**Saved entries:**
------------------------------------------------------------
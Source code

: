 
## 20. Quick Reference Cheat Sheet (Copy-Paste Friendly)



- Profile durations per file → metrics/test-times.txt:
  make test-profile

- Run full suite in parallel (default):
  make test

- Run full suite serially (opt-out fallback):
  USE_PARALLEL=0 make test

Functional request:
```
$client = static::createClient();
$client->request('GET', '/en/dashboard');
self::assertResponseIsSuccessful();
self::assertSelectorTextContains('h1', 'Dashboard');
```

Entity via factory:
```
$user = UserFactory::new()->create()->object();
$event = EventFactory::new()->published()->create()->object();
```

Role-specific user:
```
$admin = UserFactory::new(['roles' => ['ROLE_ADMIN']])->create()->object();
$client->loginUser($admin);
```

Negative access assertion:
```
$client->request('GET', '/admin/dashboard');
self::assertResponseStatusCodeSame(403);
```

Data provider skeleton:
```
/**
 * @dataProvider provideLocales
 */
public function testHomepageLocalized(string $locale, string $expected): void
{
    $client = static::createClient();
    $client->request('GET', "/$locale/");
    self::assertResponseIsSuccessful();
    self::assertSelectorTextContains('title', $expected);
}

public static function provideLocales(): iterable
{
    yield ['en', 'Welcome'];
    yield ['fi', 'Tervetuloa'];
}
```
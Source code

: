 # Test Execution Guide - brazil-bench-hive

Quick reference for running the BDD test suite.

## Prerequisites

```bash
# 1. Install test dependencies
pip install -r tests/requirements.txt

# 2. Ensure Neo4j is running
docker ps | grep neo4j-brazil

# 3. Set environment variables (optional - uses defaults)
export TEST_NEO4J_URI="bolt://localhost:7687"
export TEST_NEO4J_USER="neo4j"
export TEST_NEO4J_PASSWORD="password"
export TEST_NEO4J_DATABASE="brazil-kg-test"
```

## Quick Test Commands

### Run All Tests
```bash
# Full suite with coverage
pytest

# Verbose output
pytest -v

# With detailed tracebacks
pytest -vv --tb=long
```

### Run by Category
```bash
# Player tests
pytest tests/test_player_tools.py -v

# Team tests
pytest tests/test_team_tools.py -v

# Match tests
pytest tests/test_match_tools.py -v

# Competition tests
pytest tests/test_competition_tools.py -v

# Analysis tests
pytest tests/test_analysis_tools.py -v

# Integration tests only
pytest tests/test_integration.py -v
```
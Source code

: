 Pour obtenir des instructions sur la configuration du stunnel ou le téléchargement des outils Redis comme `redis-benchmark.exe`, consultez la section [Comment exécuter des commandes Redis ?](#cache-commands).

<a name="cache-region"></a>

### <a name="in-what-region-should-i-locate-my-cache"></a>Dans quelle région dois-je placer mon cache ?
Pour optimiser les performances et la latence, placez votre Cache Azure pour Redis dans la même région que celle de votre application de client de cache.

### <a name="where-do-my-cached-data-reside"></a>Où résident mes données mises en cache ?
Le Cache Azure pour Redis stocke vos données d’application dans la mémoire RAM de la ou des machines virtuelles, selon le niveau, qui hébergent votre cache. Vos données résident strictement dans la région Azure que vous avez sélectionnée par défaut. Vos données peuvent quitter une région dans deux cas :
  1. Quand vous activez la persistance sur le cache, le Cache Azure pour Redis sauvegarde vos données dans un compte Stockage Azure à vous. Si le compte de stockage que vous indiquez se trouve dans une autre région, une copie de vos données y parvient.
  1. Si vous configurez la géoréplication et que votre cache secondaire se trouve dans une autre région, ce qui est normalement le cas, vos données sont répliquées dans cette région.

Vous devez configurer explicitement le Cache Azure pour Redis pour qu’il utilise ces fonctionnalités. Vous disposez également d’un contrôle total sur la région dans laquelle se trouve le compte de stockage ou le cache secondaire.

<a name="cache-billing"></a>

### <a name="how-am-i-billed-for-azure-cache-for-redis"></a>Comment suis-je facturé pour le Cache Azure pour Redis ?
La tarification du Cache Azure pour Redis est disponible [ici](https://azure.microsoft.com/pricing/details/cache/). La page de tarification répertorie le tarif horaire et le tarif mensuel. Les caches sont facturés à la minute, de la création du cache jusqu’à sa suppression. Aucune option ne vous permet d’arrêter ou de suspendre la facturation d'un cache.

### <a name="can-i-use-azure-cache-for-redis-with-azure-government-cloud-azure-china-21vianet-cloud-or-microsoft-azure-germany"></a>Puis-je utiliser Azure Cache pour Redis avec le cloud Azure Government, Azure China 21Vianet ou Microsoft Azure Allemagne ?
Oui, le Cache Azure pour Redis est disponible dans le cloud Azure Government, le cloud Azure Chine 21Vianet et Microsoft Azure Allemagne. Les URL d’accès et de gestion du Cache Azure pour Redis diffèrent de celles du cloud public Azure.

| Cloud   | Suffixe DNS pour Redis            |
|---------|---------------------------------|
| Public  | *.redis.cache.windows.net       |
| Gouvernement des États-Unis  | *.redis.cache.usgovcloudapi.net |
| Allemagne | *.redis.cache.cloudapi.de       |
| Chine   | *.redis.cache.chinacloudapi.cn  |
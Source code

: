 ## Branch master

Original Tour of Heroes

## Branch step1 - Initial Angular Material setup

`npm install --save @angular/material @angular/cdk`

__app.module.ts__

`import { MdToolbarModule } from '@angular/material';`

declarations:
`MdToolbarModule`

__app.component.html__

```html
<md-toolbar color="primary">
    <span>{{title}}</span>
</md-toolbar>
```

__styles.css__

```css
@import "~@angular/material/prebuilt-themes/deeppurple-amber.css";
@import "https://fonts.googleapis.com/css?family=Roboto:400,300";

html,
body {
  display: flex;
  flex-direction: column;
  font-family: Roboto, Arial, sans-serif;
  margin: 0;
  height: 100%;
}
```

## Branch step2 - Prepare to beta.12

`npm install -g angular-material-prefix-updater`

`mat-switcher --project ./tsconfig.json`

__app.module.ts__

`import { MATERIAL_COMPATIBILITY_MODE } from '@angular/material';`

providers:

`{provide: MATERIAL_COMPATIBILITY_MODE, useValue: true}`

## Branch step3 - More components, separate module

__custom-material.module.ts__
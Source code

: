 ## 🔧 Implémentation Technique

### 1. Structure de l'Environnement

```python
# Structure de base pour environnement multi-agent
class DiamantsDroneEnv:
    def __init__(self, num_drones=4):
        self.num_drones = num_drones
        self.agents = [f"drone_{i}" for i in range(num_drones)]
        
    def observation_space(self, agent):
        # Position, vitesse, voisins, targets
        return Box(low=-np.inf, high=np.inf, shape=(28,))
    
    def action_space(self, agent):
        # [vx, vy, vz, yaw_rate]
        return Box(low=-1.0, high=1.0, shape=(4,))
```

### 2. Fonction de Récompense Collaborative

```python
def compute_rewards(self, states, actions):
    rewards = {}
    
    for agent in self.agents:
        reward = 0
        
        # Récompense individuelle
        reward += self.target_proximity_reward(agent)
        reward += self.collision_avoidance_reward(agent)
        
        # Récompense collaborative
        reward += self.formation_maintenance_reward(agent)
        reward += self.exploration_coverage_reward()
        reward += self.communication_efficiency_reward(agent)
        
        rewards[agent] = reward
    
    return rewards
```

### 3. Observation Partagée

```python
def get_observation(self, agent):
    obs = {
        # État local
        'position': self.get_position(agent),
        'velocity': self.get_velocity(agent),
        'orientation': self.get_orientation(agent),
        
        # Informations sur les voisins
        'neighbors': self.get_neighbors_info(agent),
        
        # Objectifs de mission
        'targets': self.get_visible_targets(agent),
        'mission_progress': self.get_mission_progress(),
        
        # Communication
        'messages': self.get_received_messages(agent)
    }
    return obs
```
------------------------------------------------------------
**Problem requirements:** Quote the data above in full, changing nothing.

**Your solution:**
Source code

: 
## 20. Quick Reference Cheat Sheet (Copy-Paste Friendly)



- Profile durations per file → metrics/test-times.txt:
  make test-profile

- Run full suite in parallel (default):
  make test

- Run full suite serially (opt-out fallback):
  USE_PARALLEL=0 make test

Functional request:
```
$client = static::createClient();
$client->request('GET', '/en/dashboard');
self::assertResponseIsSuccessful();
self::assertSelectorTextContains('h1', 'Dashboard');
```

Entity via factory:
```
$user = UserFactory::new()->create()->object();
$event = EventFactory::new()->published()->create()->object();
```

Role-specific user:
```
$admin = UserFactory::new(['roles' => ['ROLE_ADMIN']])->create()->object();
$client->loginUser($admin);
```

Negative access assertion:
```
$client->request('GET', '/admin/dashboard');
self::assertResponseStatusCodeSame(403);
```

Data provider skeleton:
```
/**
 * @dataProvider provideLocales
 */
public function testHomepageLocalized(string $locale, string $expected): void
{
    $client = static::createClient();
    $client->request('GET', "/$locale/");
    self::assertResponseIsSuccessful();
    self::assertSelectorTextContains('title', $expected);
}

public static function provideLocales(): iterable
{
    yield ['en', 'Welcome'];
    yield ['fi', 'Tervetuloa'];
}
```
Source code

: # Test Execution Guide - brazil-bench-hive

Quick reference for running the BDD test suite.

## Prerequisites

```bash
# 1. Install test dependencies
pip install -r tests/requirements.txt

# 2. Ensure Neo4j is running
docker ps | grep neo4j-brazil

# 3. Set environment variables (optional - uses defaults)
export TEST_NEO4J_URI="bolt://localhost:7687"
export TEST_NEO4J_USER="neo4j"
export TEST_NEO4J_PASSWORD="password"
export TEST_NEO4J_DATABASE="brazil-kg-test"
```

## Quick Test Commands

### Run All Tests
```bash
# Full suite with coverage
pytest

# Verbose output
pytest -v

# With detailed tracebacks
pytest -vv --tb=long
```

### Run by Category
```bash
# Player tests
pytest tests/test_player_tools.py -v

# Team tests
pytest tests/test_team_tools.py -v

# Match tests
pytest tests/test_match_tools.py -v

# Competition tests
pytest tests/test_competition_tools.py -v

# Analysis tests
pytest tests/test_analysis_tools.py -v

# Integration tests only
pytest tests/test_integration.py -v
```
Source code

: Pour obtenir des instructions sur la configuration du stunnel ou le téléchargement des outils Redis comme `redis-benchmark.exe`, consultez la section [Comment exécuter des commandes Redis ?](#cache-commands).

<a name="cache-region"></a>

### <a name="in-what-region-should-i-locate-my-cache"></a>Dans quelle région dois-je placer mon cache ?
Pour optimiser les performances et la latence, placez votre Cache Azure pour Redis dans la même région que celle de votre application de client de cache.

### <a name="where-do-my-cached-data-reside"></a>Où résident mes données mises en cache ?
Le Cache Azure pour Redis stocke vos données d’application dans la mémoire RAM de la ou des machines virtuelles, selon le niveau, qui hébergent votre cache. Vos données résident strictement dans la région Azure que vous avez sélectionnée par défaut. Vos données peuvent quitter une région dans deux cas :
  1. Quand vous activez la persistance sur le cache, le Cache Azure pour Redis sauvegarde vos données dans un compte Stockage Azure à vous. Si le compte de stockage que vous indiquez se trouve dans une autre région, une copie de vos données y parvient.
  1. Si vous configurez la géoréplication et que votre cache secondaire se trouve dans une autre région, ce qui est normalement le cas, vos données sont répliquées dans cette région.

Vous devez configurer explicitement le Cache Azure pour Redis pour qu’il utilise ces fonctionnalités. Vous disposez également d’un contrôle total sur la région dans laquelle se trouve le compte de stockage ou le cache secondaire.

<a name="cache-billing"></a>

### <a name="how-am-i-billed-for-azure-cache-for-redis"></a>Comment suis-je facturé pour le Cache Azure pour Redis ?
La tarification du Cache Azure pour Redis est disponible [ici](https://azure.microsoft.com/pricing/details/cache/). La page de tarification répertorie le tarif horaire et le tarif mensuel. Les caches sont facturés à la minute, de la création du cache jusqu’à sa suppression. Aucune option ne vous permet d’arrêter ou de suspendre la facturation d'un cache.

### <a name="can-i-use-azure-cache-for-redis-with-azure-government-cloud-azure-china-21vianet-cloud-or-microsoft-azure-germany"></a>Puis-je utiliser Azure Cache pour Redis avec le cloud Azure Government, Azure China 21Vianet ou Microsoft Azure Allemagne ?
Oui, le Cache Azure pour Redis est disponible dans le cloud Azure Government, le cloud Azure Chine 21Vianet et Microsoft Azure Allemagne. Les URL d’accès et de gestion du Cache Azure pour Redis diffèrent de celles du cloud public Azure.

| Cloud   | Suffixe DNS pour Redis            |
|---------|---------------------------------|
| Public  | *.redis.cache.windows.net       |
| Gouvernement des États-Unis  | *.redis.cache.usgovcloudapi.net |
| Allemagne | *.redis.cache.cloudapi.de       |
| Chine   | *.redis.cache.chinacloudapi.cn  |
Source code

: ## Branch master

Original Tour of Heroes

## Branch step1 - Initial Angular Material setup

`npm install --save @angular/material @angular/cdk`

__app.module.ts__

`import { MdToolbarModule } from '@angular/material';`

declarations:
`MdToolbarModule`

__app.component.html__

```html
<md-toolbar color="primary">
    <span>{{title}}</span>
</md-toolbar>
```

__styles.css__

```css
@import "~@angular/material/prebuilt-themes/deeppurple-amber.css";
@import "https://fonts.googleapis.com/css?family=Roboto:400,300";

html,
body {
  display: flex;
  flex-direction: column;
  font-family: Roboto, Arial, sans-serif;
  margin: 0;
  height: 100%;
}
```

## Branch step2 - Prepare to beta.12

`npm install -g angular-material-prefix-updater`

`mat-switcher --project ./tsconfig.json`

__app.module.ts__

`import { MATERIAL_COMPATIBILITY_MODE } from '@angular/material';`

providers:

`{provide: MATERIAL_COMPATIBILITY_MODE, useValue: true}`

## Branch step3 - More components, separate module

__custom-material.module.ts__
Source code

: ## 🔧 Implémentation Technique

### 1. Structure de l'Environnement

```python
# Structure de base pour environnement multi-agent
class DiamantsDroneEnv:
    def __init__(self, num_drones=4):
        self.num_drones = num_drones
        self.agents = [f"drone_{i}" for i in range(num_drones)]
        
    def observation_space(self, agent):
        # Position, vitesse, voisins, targets
        return Box(low=-np.inf, high=np.inf, shape=(28,))
    
    def action_space(self, agent):
        # [vx, vy, vz, yaw_rate]
        return Box(low=-1.0, high=1.0, shape=(4,))
```

### 2. Fonction de Récompense Collaborative

```python
def compute_rewards(self, states, actions):
    rewards = {}
    
    for agent in self.agents:
        reward = 0
        
        # Récompense individuelle
        reward += self.target_proximity_reward(agent)
        reward += self.collision_avoidance_reward(agent)
        
        # Récompense collaborative
        reward += self.formation_maintenance_reward(agent)
        reward += self.exploration_coverage_reward()
        reward += self.communication_efficiency_reward(agent)
        
        rewards[agent] = reward
    
    return rewards
```

### 3. Observation Partagée

```python
def get_observation(self, agent):
    obs = {
        # État local
        'position': self.get_position(agent),
        'velocity': self.get_velocity(agent),
        'orientation': self.get_orientation(agent),
        
        # Informations sur les voisins
        'neighbors': self.get_neighbors_info(agent),
        
        # Objectifs de mission
        'targets': self.get_visible_targets(agent),
        'mission_progress': self.get_mission_progress(),
        
        # Communication
        'messages': self.get_received_messages(agent)
    }
    return obs
```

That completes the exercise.